Hans Memling (circle of) - inv. 1047
This Virgin and Child is a typical devotional image, widespread in the Flemish area during the last quarter of the fifteenth century. Within a niche, Mary is shown half figure behind a windowsill supporting Jesus wrapped in a white cloth and sitting on a finely embroidered cushion. Elegantly clothed, the Virgin’s head is inclined slightly as she looks intimately and gently at the Christ Child. She is holding out a small white carnation to him, a traditional symbol of betrothal, which probably alludes in this case to the mystic marriage of Mary with Christ.
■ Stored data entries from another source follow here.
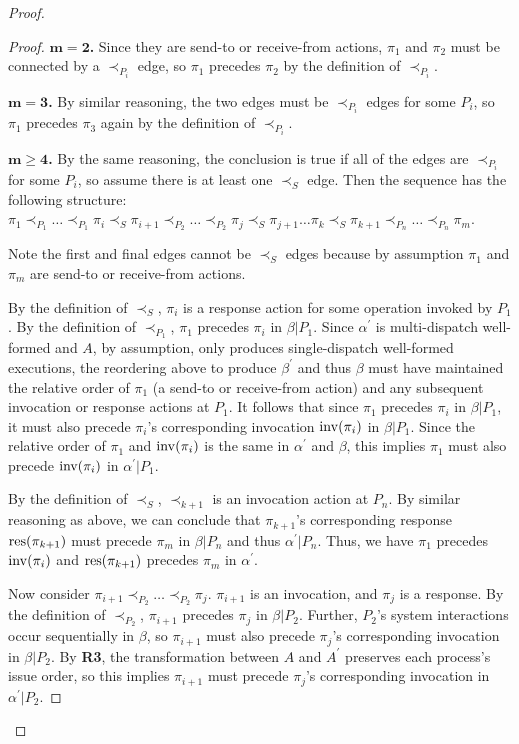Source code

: \begin{proof}
\begin{proof}
      $\mathbf{m=2}$\textbf{.} Since they are send-to or receive-from actions, $\pi_1$ and $\pi_2$ must be connected by a $\prec_{P_i}$ edge, so $\pi_1$ precedes $\pi_2$ by the definition of $\prec_{P_i}$.

      $\mathbf{m=3}$\textbf{.} By similar reasoning, the two edges must be $\prec_{P_i}$ edges for some $P_i$, so $\pi_1$ precedes $\pi_3$ again by the definition of $\prec_{P_i}$.

      $\mathbf{m \geq 4}$\textbf{.} By the same reasoning, the conclusion is true if all of the edges are $\prec_{P_i}$ for some $P_i$, so assume there is at least one $\prec_S$ edge.
      Then the sequence has the following structure:
      $\pi_1 \prec_{P_1} \ldots \prec_{P_1} \pi_i \prec_S \pi_{i+1} \prec_{P_2} \ldots \prec_{P_2} \pi_j \prec_S \pi_{j+1} \ldots \pi_k \prec_S \pi_{k+1} \prec_{P_n} \ldots \prec_{P_n} \pi_m$.

      Note the first and final edges cannot be $\prec_S$ edges because by assumption $\pi_1$ and $\pi_m$ are send-to or receive-from actions.

      By the definition of $\prec_S$, $\pi_i$ is a response action for some operation invoked by $P_1$. By the definition of $\prec_{P_1}$, $\pi_1$ precedes $\pi_i$ in $\beta | P_1$. Since $\alpha^\prime$ is multi-dispatch well-formed and $A$, by assumption, only produces single-dispatch well-formed executions, the reordering above to produce $\beta^\prime$ and thus $\beta$ must have maintained the relative order of $\pi_1$ (a send-to or receive-from action) and any subsequent invocation or response actions at $P_1$. It follows that since $\pi_1$ precedes $\pi_i$ in $\beta | P_1$, it must also precede $\pi_i$’s corresponding invocation $\operatorname{inv}(\pi_i)$ in $\beta | P_1$. Since the relative order of $\pi_1$ and $\operatorname{inv}(\pi_i)$ is the same in $\alpha^\prime$ and $\beta$, this implies $\pi_1$ must also precede $\operatorname{inv}(\pi_i)$ in $\alpha^\prime | P_1$.

      By the definition of $\prec_S$, $\prec_{k+1}$ is an invocation action at $P_n$. By similar reasoning as above, we can conclude that $\pi_{k+1}$’s corresponding response $\operatorname{\operatorname{res}}(\pi_{k+1})$ must precede $\pi_m$ in $\beta | P_n$ and thus $\alpha^\prime | P_n$. Thus, we have $\pi_1$ precedes $\operatorname{inv}(\pi_i)$ and $\operatorname{\operatorname{res}}(\pi_{k+1})$ precedes $\pi_m$ in $\alpha^\prime$.

      Now consider $\pi_{i+1} \prec_{P_2} \ldots \prec_{P_2} \pi_j$. $\pi_{i+1}$ is an invocation, and $\pi_j$ is a response. By the definition of $\prec_{P_2}$, $\pi_{i+1}$ precedes $\pi_j$ in $\beta | P_2$. Further, $P_2$’s system interactions occur sequentially in $\beta$, so $\pi_{i+1}$ must also precede $\pi_j$’s corresponding invocation in $\beta | P_2$. By \textbf{R3}, the transformation between $A$ and $A^\prime$ preserves each process’s issue order, so this implies $\pi_{i+1}$ must precede $\pi_j$’s corresponding invocation in $\alpha^\prime | P_2$.


\end{proof}
\end{proof}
The figure typology and pictorial style recall Hans Memling, a painter who belonged to the second generation of Dutch fifteenth-century painters. He was probably a pupil of Rogier van der Weyden in Brussels and was immediately active in Bruges, where he worked almost exclusively for the rich middle class, producing altar paintings, portraits and devotional pictures.
However, a certain rigidity in the design, awkwardness in the shading of the fleshy areas and in the drapery, and the Child’s rather wooden and uncoordinated movements would suggest one of his followers rather than the Flemish master himself. In works by Memling that can be identified as a source of inspiration for this painting, Mary, a half figure behind a windowsill, supports Jesus seated on a cushion. The domestic surroundings and background landscape found in these works have given way, in this painting, to an older-style gold background.